───── RECORDED INFORMATION ─────
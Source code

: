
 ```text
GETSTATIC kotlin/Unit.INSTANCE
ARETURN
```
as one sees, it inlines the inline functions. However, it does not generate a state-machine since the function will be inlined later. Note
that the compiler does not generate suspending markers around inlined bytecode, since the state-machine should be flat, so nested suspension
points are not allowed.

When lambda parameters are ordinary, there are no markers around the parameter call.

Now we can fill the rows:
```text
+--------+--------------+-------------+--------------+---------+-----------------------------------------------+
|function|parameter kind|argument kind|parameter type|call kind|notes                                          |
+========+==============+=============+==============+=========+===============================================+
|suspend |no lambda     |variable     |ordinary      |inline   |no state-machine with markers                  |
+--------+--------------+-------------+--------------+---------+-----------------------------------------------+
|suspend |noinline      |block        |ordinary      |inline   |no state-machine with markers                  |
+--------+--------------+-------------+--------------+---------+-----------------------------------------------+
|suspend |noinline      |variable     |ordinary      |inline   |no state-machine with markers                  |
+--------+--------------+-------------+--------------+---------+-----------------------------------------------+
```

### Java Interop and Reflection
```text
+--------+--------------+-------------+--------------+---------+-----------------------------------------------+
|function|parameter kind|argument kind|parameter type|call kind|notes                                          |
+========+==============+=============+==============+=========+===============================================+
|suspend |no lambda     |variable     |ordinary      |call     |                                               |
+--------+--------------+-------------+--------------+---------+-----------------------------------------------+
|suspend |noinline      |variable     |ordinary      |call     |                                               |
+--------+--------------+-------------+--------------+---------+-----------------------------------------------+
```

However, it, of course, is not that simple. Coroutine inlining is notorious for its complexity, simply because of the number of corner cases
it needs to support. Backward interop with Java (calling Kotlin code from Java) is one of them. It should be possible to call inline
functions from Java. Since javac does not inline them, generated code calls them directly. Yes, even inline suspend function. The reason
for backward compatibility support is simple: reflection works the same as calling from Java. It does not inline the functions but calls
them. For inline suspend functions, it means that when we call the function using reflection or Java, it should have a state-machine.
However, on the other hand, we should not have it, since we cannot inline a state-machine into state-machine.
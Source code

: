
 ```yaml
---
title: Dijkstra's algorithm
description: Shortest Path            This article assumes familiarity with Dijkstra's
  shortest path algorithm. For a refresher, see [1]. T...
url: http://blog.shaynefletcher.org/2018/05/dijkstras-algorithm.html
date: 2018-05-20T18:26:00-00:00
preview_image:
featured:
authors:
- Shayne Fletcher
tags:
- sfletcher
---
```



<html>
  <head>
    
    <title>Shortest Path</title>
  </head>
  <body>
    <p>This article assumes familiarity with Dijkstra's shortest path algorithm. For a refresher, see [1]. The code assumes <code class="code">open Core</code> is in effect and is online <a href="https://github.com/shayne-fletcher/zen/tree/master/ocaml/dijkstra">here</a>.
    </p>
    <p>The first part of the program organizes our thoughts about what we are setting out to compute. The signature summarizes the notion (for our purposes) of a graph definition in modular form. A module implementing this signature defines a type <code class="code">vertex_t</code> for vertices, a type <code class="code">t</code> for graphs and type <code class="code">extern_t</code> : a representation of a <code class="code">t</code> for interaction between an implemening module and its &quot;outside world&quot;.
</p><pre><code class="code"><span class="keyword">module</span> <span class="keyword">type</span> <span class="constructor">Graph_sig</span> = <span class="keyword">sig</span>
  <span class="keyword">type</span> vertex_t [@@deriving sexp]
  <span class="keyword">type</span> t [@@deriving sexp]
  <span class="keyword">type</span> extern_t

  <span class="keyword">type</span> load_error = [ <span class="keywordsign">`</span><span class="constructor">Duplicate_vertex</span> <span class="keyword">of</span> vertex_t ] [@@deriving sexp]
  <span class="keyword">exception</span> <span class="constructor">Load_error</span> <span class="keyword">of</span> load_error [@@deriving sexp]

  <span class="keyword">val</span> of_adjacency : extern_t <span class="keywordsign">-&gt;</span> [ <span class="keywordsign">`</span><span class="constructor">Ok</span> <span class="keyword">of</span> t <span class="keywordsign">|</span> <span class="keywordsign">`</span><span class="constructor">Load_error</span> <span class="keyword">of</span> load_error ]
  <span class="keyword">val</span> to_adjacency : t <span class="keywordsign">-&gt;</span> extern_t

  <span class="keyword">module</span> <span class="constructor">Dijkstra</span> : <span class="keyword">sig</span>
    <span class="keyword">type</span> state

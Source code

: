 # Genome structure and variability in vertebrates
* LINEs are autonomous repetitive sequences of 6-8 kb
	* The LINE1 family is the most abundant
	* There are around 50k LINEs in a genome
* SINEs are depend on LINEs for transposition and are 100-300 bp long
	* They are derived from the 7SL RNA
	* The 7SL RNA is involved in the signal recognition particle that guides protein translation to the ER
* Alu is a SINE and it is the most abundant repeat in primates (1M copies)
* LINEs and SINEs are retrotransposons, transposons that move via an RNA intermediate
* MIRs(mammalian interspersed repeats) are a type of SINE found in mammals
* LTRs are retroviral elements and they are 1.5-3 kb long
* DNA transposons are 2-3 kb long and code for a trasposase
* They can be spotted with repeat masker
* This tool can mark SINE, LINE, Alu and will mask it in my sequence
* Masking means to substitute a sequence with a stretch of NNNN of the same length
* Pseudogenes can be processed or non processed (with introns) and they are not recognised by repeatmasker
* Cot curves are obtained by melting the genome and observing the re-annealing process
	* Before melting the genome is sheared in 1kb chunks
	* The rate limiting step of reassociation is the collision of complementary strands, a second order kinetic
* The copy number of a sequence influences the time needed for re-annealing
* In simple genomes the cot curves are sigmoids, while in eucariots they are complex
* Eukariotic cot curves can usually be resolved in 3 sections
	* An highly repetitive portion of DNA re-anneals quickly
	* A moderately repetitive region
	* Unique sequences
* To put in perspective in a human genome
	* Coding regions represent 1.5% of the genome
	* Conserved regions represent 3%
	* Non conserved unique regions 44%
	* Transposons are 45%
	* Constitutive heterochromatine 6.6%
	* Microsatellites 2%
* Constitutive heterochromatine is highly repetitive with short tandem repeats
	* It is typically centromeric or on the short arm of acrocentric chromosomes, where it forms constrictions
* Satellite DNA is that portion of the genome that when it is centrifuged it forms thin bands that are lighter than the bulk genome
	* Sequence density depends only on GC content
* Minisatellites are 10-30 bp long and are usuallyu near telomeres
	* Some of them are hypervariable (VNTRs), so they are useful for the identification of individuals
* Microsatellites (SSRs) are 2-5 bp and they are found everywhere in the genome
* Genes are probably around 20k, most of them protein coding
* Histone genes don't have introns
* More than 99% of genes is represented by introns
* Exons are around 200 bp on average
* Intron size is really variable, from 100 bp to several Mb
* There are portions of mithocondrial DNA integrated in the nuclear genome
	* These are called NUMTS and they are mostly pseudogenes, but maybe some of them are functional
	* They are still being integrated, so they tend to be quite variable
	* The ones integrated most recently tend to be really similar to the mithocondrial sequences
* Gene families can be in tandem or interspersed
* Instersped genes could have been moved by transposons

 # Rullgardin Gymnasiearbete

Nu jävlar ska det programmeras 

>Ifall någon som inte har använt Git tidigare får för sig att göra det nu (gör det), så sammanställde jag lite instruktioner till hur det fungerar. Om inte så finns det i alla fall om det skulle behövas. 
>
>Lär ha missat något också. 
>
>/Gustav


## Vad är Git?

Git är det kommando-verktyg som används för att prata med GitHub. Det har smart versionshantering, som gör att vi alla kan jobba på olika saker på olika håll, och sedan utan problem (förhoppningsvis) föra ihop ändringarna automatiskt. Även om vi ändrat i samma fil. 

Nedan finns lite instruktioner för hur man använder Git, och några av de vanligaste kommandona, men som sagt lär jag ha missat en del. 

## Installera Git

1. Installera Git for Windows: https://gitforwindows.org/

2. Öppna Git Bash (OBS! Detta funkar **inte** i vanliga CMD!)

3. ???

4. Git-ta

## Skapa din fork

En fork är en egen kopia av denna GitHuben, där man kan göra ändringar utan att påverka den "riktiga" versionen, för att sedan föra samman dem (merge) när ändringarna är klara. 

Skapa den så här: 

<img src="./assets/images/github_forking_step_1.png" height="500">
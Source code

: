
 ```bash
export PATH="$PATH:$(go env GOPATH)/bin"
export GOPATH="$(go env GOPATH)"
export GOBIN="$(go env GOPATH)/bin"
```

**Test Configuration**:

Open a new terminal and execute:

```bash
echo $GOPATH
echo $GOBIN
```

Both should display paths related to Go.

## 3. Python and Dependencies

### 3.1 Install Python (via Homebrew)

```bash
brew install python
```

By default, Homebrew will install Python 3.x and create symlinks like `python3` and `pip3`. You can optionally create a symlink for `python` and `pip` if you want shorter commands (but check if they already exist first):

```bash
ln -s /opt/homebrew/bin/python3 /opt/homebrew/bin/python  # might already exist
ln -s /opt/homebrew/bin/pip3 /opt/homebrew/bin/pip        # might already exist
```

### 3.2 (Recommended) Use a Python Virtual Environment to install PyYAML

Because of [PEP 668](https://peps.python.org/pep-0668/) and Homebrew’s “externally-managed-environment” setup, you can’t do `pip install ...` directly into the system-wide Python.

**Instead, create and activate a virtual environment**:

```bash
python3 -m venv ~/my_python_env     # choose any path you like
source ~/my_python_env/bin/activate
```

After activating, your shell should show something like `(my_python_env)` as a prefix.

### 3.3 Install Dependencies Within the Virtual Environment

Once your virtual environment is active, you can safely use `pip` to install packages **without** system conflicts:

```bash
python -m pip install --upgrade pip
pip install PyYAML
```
─────
_ACTIVITY_. Starting at the line above that contains "represented by introns", repeat each line exactly up to and including the line that contains "## Vad är Git?", and stop there.

_ANSWER SECTION_.
* More than 99% of genes is represented by introns
* Exons are around 200 bp on average
* Intron size is really variable, from 100 bp to several Mb
* There are portions of mithocondrial DNA integrated in the nuclear genome
	* These are called NUMTS and they are mostly pseudogenes, but maybe some of them are functional
	* They are still being integrated, so they tend to be quite variable
	* The ones integrated most recently tend to be really similar to the mithocondrial sequences
* Gene families can be in tandem or interspersed
* Instersped genes could have been moved by transposons

 # Rullgardin Gymnasiearbete

Nu jävlar ska det programmeras 

>Ifall någon som inte har använt Git tidigare får för sig att göra det nu (gör det), så sammanställde jag lite instruktioner till hur det fungerar. Om inte så finns det i alla fall om det skulle behövas. 
>
>Lär ha missat något också. 
>
>/Gustav


## Vad är Git?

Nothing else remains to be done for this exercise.